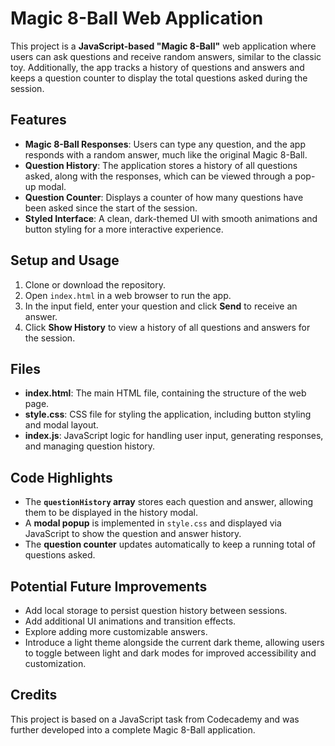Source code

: # Magic 8-Ball Web Application

This project is a **JavaScript-based "Magic 8-Ball"** web application where users can ask questions and receive random answers, similar to the classic toy. Additionally, the app tracks a history of questions and answers and keeps a question counter to display the total questions asked during the session.

## Features

- **Magic 8-Ball Responses**: Users can type any question, and the app responds with a random answer, much like the original Magic 8-Ball.
- **Question History**: The application stores a history of all questions asked, along with the responses, which can be viewed through a pop-up modal.
- **Question Counter**: Displays a counter of how many questions have been asked since the start of the session.
- **Styled Interface**: A clean, dark-themed UI with smooth animations and button styling for a more interactive experience.

## Setup and Usage

1. Clone or download the repository.
2. Open `index.html` in a web browser to run the app.
3. In the input field, enter your question and click **Send** to receive an answer.
4. Click **Show History** to view a history of all questions and answers for the session.

## Files

- **index.html**: The main HTML file, containing the structure of the web page.
- **style.css**: CSS file for styling the application, including button styling and modal layout.
- **index.js**: JavaScript logic for handling user input, generating responses, and managing question history.

## Code Highlights

- The **`questionHistory` array** stores each question and answer, allowing them to be displayed in the history modal.
- A **modal popup** is implemented in `style.css` and displayed via JavaScript to show the question and answer history.
- The **question counter** updates automatically to keep a running total of questions asked.

## Potential Future Improvements

- Add local storage to persist question history between sessions.
- Add additional UI animations and transition effects.
- Explore adding more customizable answers.
- Introduce a light theme alongside the current dark theme, allowing users to toggle between light and dark modes for improved accessibility and customization.

## Credits

This project is based on a JavaScript task from Codecademy and was further developed into a complete Magic 8-Ball application.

===============

Exercise aim:
All of the data above must be printed exactly, minus its pictures.

Answer space:
Source code

: # Magic 8-Ball Web Application

This project is a **JavaScript-based "Magic 8-Ball"** web application where users can ask questions and receive random answers, similar to the classic toy. Additionally, the app tracks a history of questions and answers and keeps a question counter to display the total questions asked during the session.

## Features

- **Magic 8-Ball Responses**: Users can type any question, and the app responds with a random answer, much like the original Magic 8-Ball.
- **Question History**: The application stores a history of all questions asked, along with the responses, which can be viewed through a pop-up modal.
- **Question Counter**: Displays a counter of how many questions have been asked since the start of the session.
- **Styled Interface**: A clean, dark-themed UI with smooth animations and button styling for a more interactive experience.

## Setup and Usage

1. Clone or download the repository.
2. Open `index.html` in a web browser to run the app.
3. In the input field, enter your question and click **Send** to receive an answer.
4. Click **Show History** to view a history of all questions and answers for the session.

## Files

- **index.html**: The main HTML file, containing the structure of the web page.
- **style.css**: CSS file for styling the application, including button styling and modal layout.
- **index.js**: JavaScript logic for handling user input, generating responses, and managing question history.

## Code Highlights

- The **`questionHistory` array** stores each question and answer, allowing them to be displayed in the history modal.
- A **modal popup** is implemented in `style.css` and displayed via JavaScript to show the question and answer history.
- The **question counter** updates automatically to keep a running total of questions asked.

## Potential Future Improvements

- Add local storage to persist question history between sessions.
- Add additional UI animations and transition effects.
- Explore adding more customizable answers.
- Introduce a light theme alongside the current dark theme, allowing users to toggle between light and dark modes for improved accessibility and customization.

## Credits

This project is based on a JavaScript task from Codecademy and was further developed into a complete Magic 8-Ball application.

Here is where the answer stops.